目前西藥治療糖尿病，調控血糖時副反應發生率較高。而中醫在治療方案上考慮患者全身因素，考慮患者發病后各臟器陰陽情況，既能環境糖尿病患者不適癥狀，降低血糖，又能保護外周組織，減少并發癥的發生[6]。鐵皮石斛是我國傳統的名貴中藥材， 屬養陰要藥，《中國藥典》記載其主歸腎經，故可治腎陰虛證，是治療腎陰虛型消渴癥的代表藥物[7]。我院通過研究探討鐵皮石斛水提取物對糖尿病小鼠腸道微生物及脂類代謝的影響。

從表1可以看出模型對照組小鼠腸道內細菌數、大腸桿菌數和真菌數均明顯低于正常對照組，而乳酸桿菌和雙歧桿菌均明顯高于正常對照組.這是因為人體內血糖持續升高，可以改變腸道內多種機會致病菌的分布和數量，從而削弱患者腸道抵抗外界環境變化能力，其抵御病原體的微生物屏障被破壞[8]。因此調節患者腸道菌群有利于減少普通降糖藥物的副作用，也提高患者生活質量。從我院研究結果可以看出，鐵皮石斛低劑量組與高劑量組細菌數、大腸桿菌數和真菌數均明顯高于模型對照組，乳酸桿菌數則明顯低于模型對照組；鐵皮石斛高劑量組的雙歧桿菌數明顯低于模型對照組。而低劑量組僅低于模型對照組。說明通過治療使得小鼠體內腸道菌群數量不同程度恢復到正常水平，這與鐵皮石斛含有鐵皮石斛多糖有關，該多糖在研究過程中被發現無法被部分細菌吸收利用，比如金黃色葡萄球菌和枯草芽孢桿菌，從而導致部分細菌缺少必要營養物質而凋亡。但是它可以被乳酸桿菌和雙歧桿菌等益生菌利用吸收，有助于這兩種細菌的增殖[9-10]。同時，鐵皮石斛中含有豐富的黏液質，可以與胃液一起發揮協同作用，幫助修復腸道中受損的細胞，有利于乳酸桿菌與腸道細胞結合[11]。鐵皮石斛中還含有豐富的微量元素，也是乳酸桿菌必需的營養物質[12]。鐵皮石斛高劑量組與低劑量組比較，高劑量組大腸桿菌和細菌數均明顯高于低劑量組，高劑量組乳酸桿菌和雙歧桿菌數則明顯低于低劑量組，差異具有統計學意義(P<0.05)。而高低劑量兩組在真菌數量上比較差異不明顯。說明提高鐵皮石斛劑量可以增加治療效果，這與Xie SongZi等[13]研究結果相符合。并且從表2 中可以看出，鐵皮石高劑量組小鼠腸道細菌群落與正常組最相似，其對糖尿病小鼠腸道菌群改善最好。

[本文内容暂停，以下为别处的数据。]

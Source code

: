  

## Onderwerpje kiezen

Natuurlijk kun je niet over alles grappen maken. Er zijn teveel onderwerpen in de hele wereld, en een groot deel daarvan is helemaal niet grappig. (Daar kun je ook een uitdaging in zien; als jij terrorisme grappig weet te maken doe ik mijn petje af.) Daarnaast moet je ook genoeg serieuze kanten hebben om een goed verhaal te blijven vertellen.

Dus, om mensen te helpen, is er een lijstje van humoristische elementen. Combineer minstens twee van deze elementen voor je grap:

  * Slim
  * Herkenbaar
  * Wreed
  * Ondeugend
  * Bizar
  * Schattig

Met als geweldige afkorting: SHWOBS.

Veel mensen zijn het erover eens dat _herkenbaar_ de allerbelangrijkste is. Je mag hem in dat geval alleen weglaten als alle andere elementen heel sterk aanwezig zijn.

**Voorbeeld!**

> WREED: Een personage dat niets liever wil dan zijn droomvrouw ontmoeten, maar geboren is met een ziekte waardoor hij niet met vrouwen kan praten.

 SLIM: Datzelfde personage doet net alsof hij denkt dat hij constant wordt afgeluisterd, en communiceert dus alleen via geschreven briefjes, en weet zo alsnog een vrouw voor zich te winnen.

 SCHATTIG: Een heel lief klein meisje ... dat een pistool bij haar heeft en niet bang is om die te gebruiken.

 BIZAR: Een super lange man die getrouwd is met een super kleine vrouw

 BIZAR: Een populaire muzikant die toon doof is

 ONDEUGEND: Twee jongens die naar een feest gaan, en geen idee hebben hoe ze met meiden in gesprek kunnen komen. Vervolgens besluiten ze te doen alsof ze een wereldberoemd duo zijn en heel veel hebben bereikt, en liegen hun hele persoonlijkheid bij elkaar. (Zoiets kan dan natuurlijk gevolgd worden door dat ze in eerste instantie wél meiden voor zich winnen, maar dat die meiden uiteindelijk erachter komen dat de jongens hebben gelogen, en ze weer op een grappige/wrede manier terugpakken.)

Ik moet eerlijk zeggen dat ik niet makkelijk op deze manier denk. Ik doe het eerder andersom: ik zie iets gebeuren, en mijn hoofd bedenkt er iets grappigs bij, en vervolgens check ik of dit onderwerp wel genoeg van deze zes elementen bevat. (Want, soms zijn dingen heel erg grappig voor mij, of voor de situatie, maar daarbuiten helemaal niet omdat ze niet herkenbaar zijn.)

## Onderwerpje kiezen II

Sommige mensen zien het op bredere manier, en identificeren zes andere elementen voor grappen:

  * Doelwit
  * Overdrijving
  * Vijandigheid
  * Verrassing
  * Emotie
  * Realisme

糖尿病患者由于體內存在胰島素抵抗，導致組織細胞能量代謝異常，脂肪和肌肉分解過快，代謝紊亂，從而加重病情[14-15]。從表3中可以看出，模型對照組與正常對照組在TC上比較無明顯差異，而TG和LDL—C含量均明顯高于正常對照組，HDL-C含量則明顯低于正常對照組。鐵皮石斛高劑量組與模型對照比較TC、TG、LDL-C含量明顯降低，而HDL-C明顯升高，差異具有統計學意義(P<0.05)。而低劑量組與模型對照組比較TC含量明顯降低，其余指標與模型對照組比較差異不顯著。說明鐵皮石斛在降低血糖同時，也有助于改善患者體內脂質代謝，考慮可能與鐵皮石斛有抗炎作用有關，可以減少動脈血管因脂代謝異常造成的炎癥反應[16]。

綜上所述，鐵皮石斛水提取物可以有效改善糖尿病小鼠體內腸道菌群，提高其免疫力；并使得小鼠體內脂質代謝恢復平衡，減少動脈粥樣硬化發生，尤其是高劑量鐵皮石斛水提取物治療效果更好，下一步可在臨床上進一步研究，觀察其對糖尿病患者的作用是否和小鼠表現相符合。